Malic raises a hand, but then nods to Arkadi "Alright..if you must."
<Arkadi> "Unless you still tihnk I'm stackign the deck?"
<Malic> "You? No."
Arkadi rolls his eyes and begins tossing cards out
<Gia> "If you ARE stacking the deck, you're pretty bad at it. Judging from the last hand, anyway." She flashes a toothy grin.
Gia smoothly snaps up each card dealt to her as soon as it hits the table.
<Arkadi> "Hey, it's well-established that I have the worst luck in Yu-Shan."
Malic waits for all of his cards to be stacked before him, then slides them over to his chest where he peers at them cautiously...

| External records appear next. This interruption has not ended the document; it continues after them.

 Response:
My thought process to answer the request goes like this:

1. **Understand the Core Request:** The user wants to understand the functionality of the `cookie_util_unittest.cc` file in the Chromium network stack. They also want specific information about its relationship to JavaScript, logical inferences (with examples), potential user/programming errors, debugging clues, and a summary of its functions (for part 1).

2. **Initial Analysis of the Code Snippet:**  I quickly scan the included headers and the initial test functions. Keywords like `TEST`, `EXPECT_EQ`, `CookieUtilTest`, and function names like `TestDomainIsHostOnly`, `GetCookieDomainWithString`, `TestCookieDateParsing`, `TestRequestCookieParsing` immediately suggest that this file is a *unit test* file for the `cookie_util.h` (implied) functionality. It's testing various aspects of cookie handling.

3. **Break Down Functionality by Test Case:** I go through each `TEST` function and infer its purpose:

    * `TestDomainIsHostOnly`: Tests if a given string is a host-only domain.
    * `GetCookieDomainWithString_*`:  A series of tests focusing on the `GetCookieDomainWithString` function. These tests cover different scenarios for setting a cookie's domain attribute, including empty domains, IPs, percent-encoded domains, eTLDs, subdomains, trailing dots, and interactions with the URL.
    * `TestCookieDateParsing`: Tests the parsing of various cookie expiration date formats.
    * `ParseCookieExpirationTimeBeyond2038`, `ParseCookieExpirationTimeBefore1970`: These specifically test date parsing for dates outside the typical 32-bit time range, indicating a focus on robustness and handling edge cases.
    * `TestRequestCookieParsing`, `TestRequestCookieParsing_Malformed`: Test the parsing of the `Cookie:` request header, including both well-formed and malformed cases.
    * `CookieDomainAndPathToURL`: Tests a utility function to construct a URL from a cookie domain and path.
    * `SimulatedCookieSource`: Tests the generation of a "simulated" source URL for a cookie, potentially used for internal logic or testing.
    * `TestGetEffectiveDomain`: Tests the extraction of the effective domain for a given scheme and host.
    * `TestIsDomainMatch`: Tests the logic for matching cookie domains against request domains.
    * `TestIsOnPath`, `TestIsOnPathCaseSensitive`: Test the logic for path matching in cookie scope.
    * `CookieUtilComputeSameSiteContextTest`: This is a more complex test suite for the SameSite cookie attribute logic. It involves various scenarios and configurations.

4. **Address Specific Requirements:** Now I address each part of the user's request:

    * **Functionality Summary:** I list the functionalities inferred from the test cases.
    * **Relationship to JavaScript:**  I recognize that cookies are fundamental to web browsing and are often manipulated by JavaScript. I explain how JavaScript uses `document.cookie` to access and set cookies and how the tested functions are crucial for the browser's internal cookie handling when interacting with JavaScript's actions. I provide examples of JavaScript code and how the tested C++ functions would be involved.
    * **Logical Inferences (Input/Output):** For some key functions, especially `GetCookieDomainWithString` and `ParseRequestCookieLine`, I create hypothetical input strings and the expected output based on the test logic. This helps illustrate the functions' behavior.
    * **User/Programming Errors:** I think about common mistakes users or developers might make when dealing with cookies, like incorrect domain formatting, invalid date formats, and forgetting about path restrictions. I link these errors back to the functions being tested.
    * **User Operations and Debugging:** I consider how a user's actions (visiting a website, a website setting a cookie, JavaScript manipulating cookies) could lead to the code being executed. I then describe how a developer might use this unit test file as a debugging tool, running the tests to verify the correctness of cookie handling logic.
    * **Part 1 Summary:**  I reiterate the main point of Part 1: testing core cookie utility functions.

Arkadi 's cards are all face-down on the table...he finishes dealing before picking them up
<Gia> "Oooh, look at me, I'm Arkadi." Gia giggles. "Next week the Bureau of the Angsty and Unloved is naming a conference room after me!"
<Malic> "You should apply to them. They'd love you."
Gia has been drinking a little more than usual.
<Malic> "But then you'd get fired..mmm..."
Arkadi takes a sip from his beer
<willows> Apparently, the Sidereals have been recognized. One of the Bureau's gods drops a short stack of papers at Arkadi's elbow as he passes through the room.
<Arkadi> "Sticks and stones, red...sticks and stones."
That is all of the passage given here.